Machine learning security is software security

We often overlook the most obvious fact about machine learning security: that ML solutions are essentially software systems. We write them in a certain programming language (usually Python, or possibly C++), and thus they potentially carry all common security weaknesses that apply to those languages. Furthermore, do not forget about A9 from the OWASP Top TenUsing components with known vulnerabilities: any vulnerability in a widespread ML framework such as TensorFlow (or one of its many dependencies) can have far-reaching consequences for all of the applications that use it.

The attackers interact with the ML system by feeding in data through the attack surface. As already mentioned, let’s start to think with the head of the attacker and ask some questions.

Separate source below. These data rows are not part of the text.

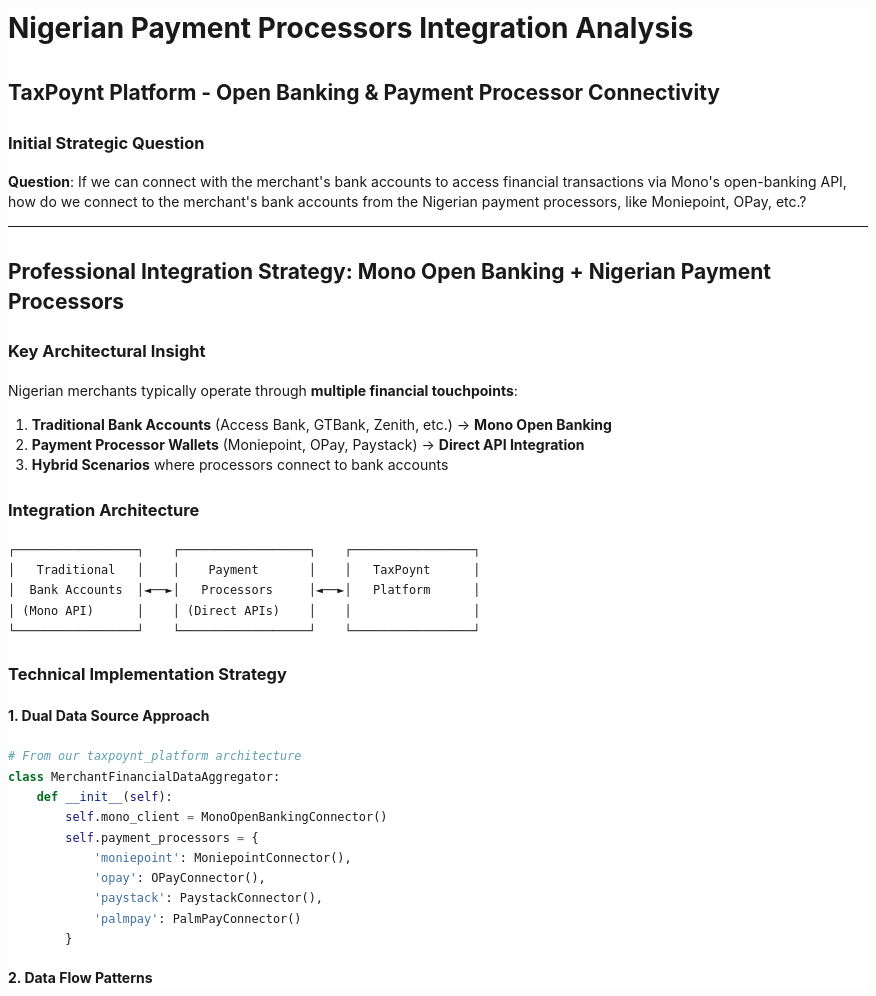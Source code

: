 # Nigerian Payment Processors Integration Analysis
## TaxPoynt Platform - Open Banking & Payment Processor Connectivity

### Initial Strategic Question

**Question**: If we can connect with the merchant's bank accounts to access financial transactions via Mono's open-banking API, how do we connect to the merchant's bank accounts from the Nigerian payment processors, like Moniepoint, OPay, etc.?

---

## Professional Integration Strategy: Mono Open Banking + Nigerian Payment Processors

### **Key Architectural Insight**

Nigerian merchants typically operate through **multiple financial touchpoints**:

1. **Traditional Bank Accounts** (Access Bank, GTBank, Zenith, etc.) → **Mono Open Banking**
2. **Payment Processor Wallets** (Moniepoint, OPay, Paystack) → **Direct API Integration**
3. **Hybrid Scenarios** where processors connect to bank accounts

### **Integration Architecture**

```
┌─────────────────┐    ┌──────────────────┐    ┌─────────────────┐
│   Traditional   │    │    Payment       │    │   TaxPoynt      │
│  Bank Accounts  │◄──►│   Processors     │◄──►│   Platform      │
│ (Mono API)      │    │ (Direct APIs)    │    │                 │
└─────────────────┘    └──────────────────┘    └─────────────────┘
```

### **Technical Implementation Strategy**

#### **1. Dual Data Source Approach**

```python
# From our taxpoynt_platform architecture
class MerchantFinancialDataAggregator:
    def __init__(self):
        self.mono_client = MonoOpenBankingConnector()
        self.payment_processors = {
            'moniepoint': MoniepointConnector(),
            'opay': OPayConnector(),
            'paystack': PaystackConnector(),
            'palmpay': PalmPayConnector()
        }
```

#### **2. Data Flow Patterns**
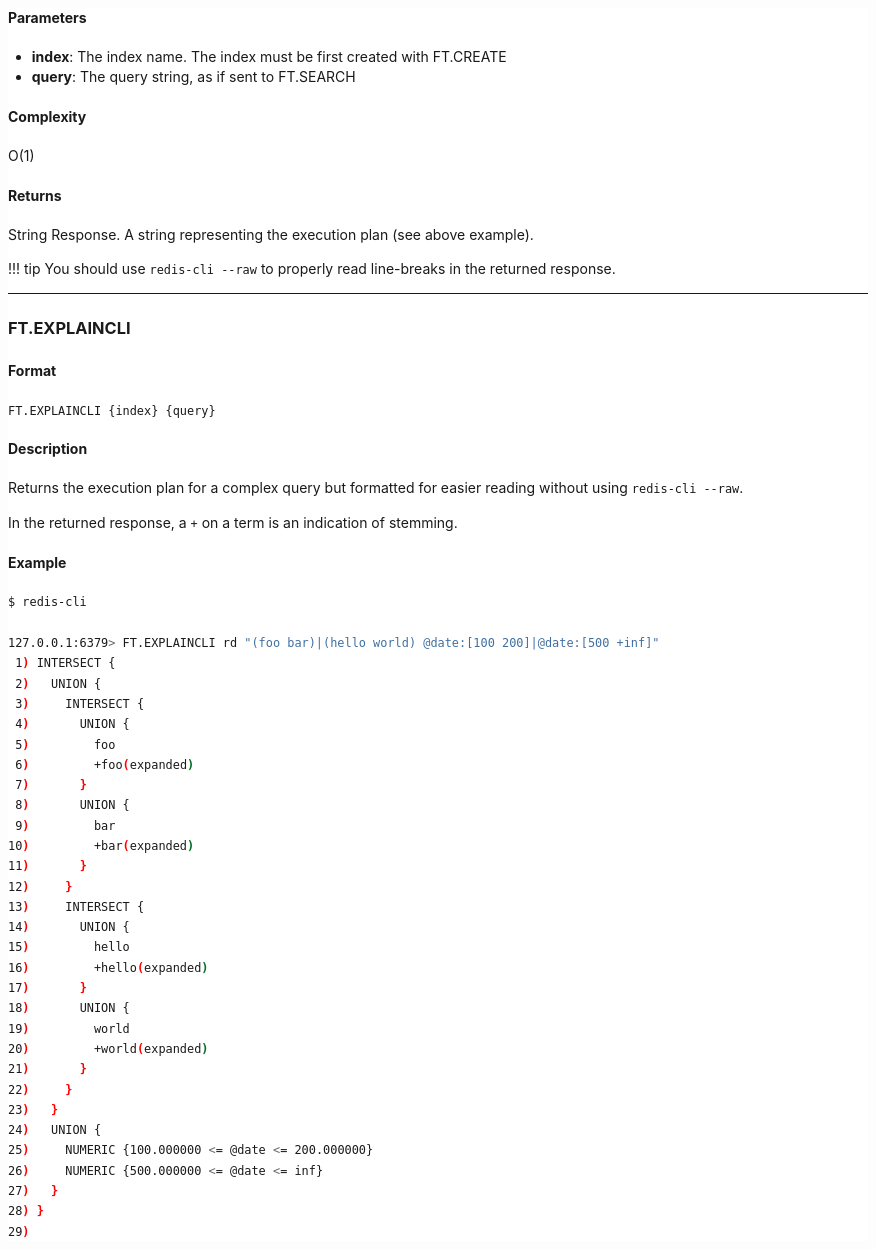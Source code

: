#### Parameters

- **index**: The index name. The index must be first created with FT.CREATE
- **query**: The query string, as if sent to FT.SEARCH

#### Complexity

O(1)

#### Returns

String Response. A string representing the execution plan (see above example).

!!! tip
    You should use `redis-cli --raw` to properly read line-breaks in the returned response.

---

### FT.EXPLAINCLI

#### Format

```
FT.EXPLAINCLI {index} {query}
```

#### Description

Returns the execution plan for a complex query but formatted for easier reading without using `redis-cli --raw`.

In the returned response, a `+` on a term is an indication of stemming.

#### Example
```sh
$ redis-cli

127.0.0.1:6379> FT.EXPLAINCLI rd "(foo bar)|(hello world) @date:[100 200]|@date:[500 +inf]"
 1) INTERSECT {
 2)   UNION {
 3)     INTERSECT {
 4)       UNION {
 5)         foo
 6)         +foo(expanded)
 7)       }
 8)       UNION {
 9)         bar
10)         +bar(expanded)
11)       }
12)     }
13)     INTERSECT {
14)       UNION {
15)         hello
16)         +hello(expanded)
17)       }
18)       UNION {
19)         world
20)         +world(expanded)
21)       }
22)     }
23)   }
24)   UNION {
25)     NUMERIC {100.000000 <= @date <= 200.000000}
26)     NUMERIC {500.000000 <= @date <= inf}
27)   }
28) }
29)
```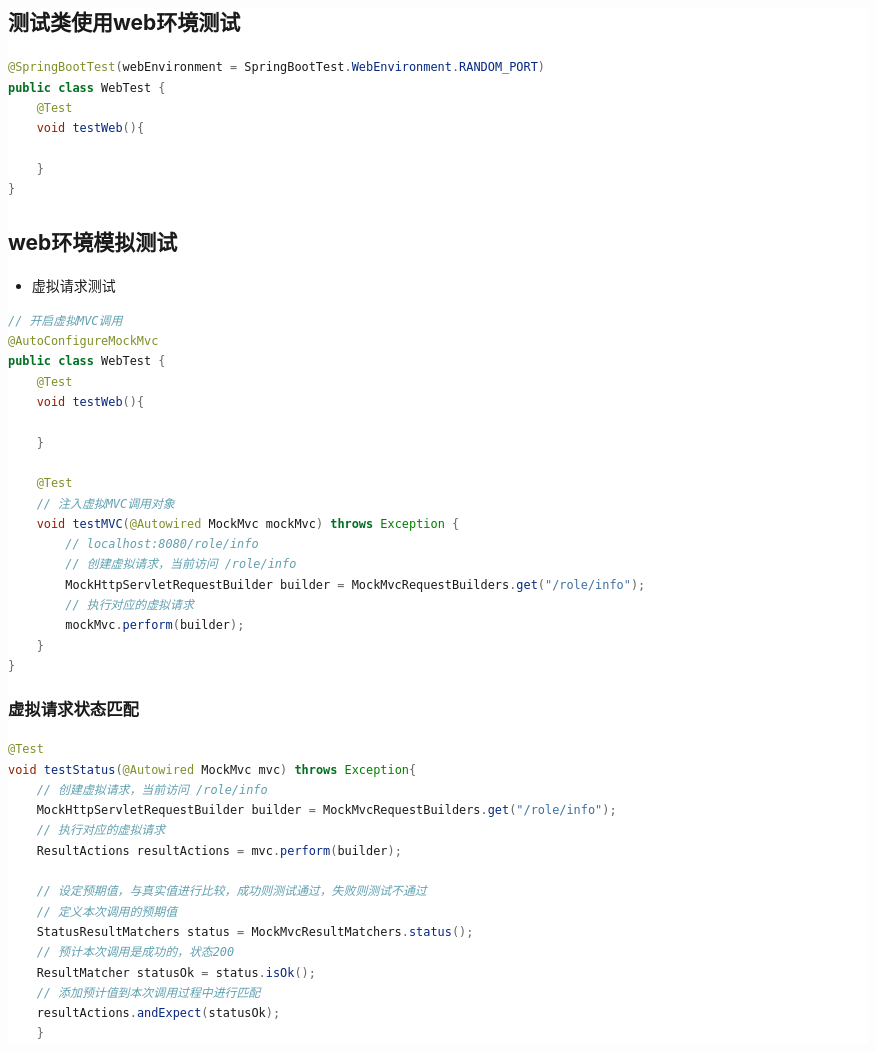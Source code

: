 ## 测试类使用web环境测试
```java
@SpringBootTest(webEnvironment = SpringBootTest.WebEnvironment.RANDOM_PORT)
public class WebTest {
    @Test
    void testWeb(){

    }
}
```

## web环境模拟测试
- 虚拟请求测试
```java
// 开启虚拟MVC调用
@AutoConfigureMockMvc
public class WebTest {
    @Test
    void testWeb(){

    }

    @Test
    // 注入虚拟MVC调用对象
    void testMVC(@Autowired MockMvc mockMvc) throws Exception {
        // localhost:8080/role/info
        // 创建虚拟请求，当前访问 /role/info
        MockHttpServletRequestBuilder builder = MockMvcRequestBuilders.get("/role/info");
        // 执行对应的虚拟请求
        mockMvc.perform(builder);
    }
}
```

### 虚拟请求状态匹配
```java
@Test
void testStatus(@Autowired MockMvc mvc) throws Exception{
    // 创建虚拟请求，当前访问 /role/info
    MockHttpServletRequestBuilder builder = MockMvcRequestBuilders.get("/role/info");
    // 执行对应的虚拟请求
    ResultActions resultActions = mvc.perform(builder);

    // 设定预期值，与真实值进行比较，成功则测试通过，失败则测试不通过
    // 定义本次调用的预期值
    StatusResultMatchers status = MockMvcResultMatchers.status();
    // 预计本次调用是成功的，状态200
    ResultMatcher statusOk = status.isOk();
    // 添加预计值到本次调用过程中进行匹配
    resultActions.andExpect(statusOk);
    }
```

How does the application process this data? What form does it take? Does the system accept many different types of inputs, such as image, audio and video files, or does it restrict the users to just one of these? If so, how does it check for the right file type? Does the program do any parsing, or does it delegate it entirely to a third-party media library? And after preprocessing the data, does the program have any assumptions (e.g. a certain field must not be empty, or a value in another field must be between 0 and 255)? Is there any (meta)data stored in XML, JSON, or a relational database? If so, what kind of operations does the code perform on this data when it gets processed? Where are the hyperparameters stored, and are they modifiable at runtime? Does the application use third-party libraries, frameworks, middleware, or web service APIs as part of the workflow that handles user input? If so, which ones?

Each of these questions can indicate potential attack targets. Each of them can hide vulnerabilities that attackers can exploit to achieve their original goals, as shown in the red boxes in the attack trees.

These vulnerability types are not related to ML as much as to the underlying technologies: the programming language itself (probably Python), the deployment environment (mobile, desktop, cloud), and the operating system. But the dangers they pose are just as critical as the adversarial examples – successful exploitation can lead to a full compromise of the ML
system. This is not restricted to the code of the application itself, either; see Security Risks in Deep Learning Implementations and Summoning Demons: The Pursuit of Exploitable Bugs in Machine Learning for two recent papers that explore vulnerabilities in commonly-used platforms such as TensorFlow and PyTorch, for example.

Threats are real

The main message is: machine learning security covers many real threats. Not only it is a subset of cyber security, but also shares many traits of software security. We should be concerned about malicious samples and adversarial learning, but also about all the common software security weaknesses. Machine learning is software after all.

Machine learning security is a new discipline. Research has just begun, we are just starting to understand the threats, the possible weaknesses, and the vulnerabilities. Nevertheless, machine learning experts can learn a lot from software security. The last couple of decades have taught us lots of lessons there.

Let’s work together on this!